* What the task asks
For every record below, write out an exact copy.

* Records
* * * * * * * * *

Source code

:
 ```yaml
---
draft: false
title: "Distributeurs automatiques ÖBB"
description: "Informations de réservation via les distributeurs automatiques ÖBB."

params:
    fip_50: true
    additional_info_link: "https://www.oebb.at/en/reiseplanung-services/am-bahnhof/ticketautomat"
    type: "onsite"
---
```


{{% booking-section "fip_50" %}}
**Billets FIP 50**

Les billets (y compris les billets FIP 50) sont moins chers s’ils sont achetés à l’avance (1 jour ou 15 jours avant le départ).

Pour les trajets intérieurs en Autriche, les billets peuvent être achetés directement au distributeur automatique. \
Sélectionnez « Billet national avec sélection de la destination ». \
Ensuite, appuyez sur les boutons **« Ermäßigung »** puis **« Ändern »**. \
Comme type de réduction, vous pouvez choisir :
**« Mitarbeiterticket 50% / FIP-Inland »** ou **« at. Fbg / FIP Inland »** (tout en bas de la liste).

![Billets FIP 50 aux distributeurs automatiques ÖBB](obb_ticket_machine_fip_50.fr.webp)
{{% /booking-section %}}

* * * * * * * * *

* Answer to the exercise
Source code

:
 ```yaml
---
draft: false
title: "Distributeurs automatiques ÖBB"
description: "Informations de réservation via les distributeurs automatiques ÖBB."

params:
    fip_50: true
    additional_info_link: "https://www.oebb.at/en/reiseplanung-services/am-bahnhof/ticketautomat"
    type: "onsite"
---
```


{{% booking-section "fip_50" %}}
**Billets FIP 50**

Les billets (y compris les billets FIP 50) sont moins chers s’ils sont achetés à l’avance (1 jour ou 15 jours avant le départ).

Pour les trajets intérieurs en Autriche, les billets peuvent être achetés directement au distributeur automatique. \
Sélectionnez « Billet national avec sélection de la destination ». \
Ensuite, appuyez sur les boutons **« Ermäßigung »** puis **« Ändern »**. \
Comme type de réduction, vous pouvez choisir :
**« Mitarbeiterticket 50% / FIP-Inland »** ou **« at. Fbg / FIP Inland »** (tout en bas de la liste).

![Billets FIP 50 aux distributeurs automatiques ÖBB](obb_ticket_machine_fip_50.fr.webp)
{{% /booking-section %}}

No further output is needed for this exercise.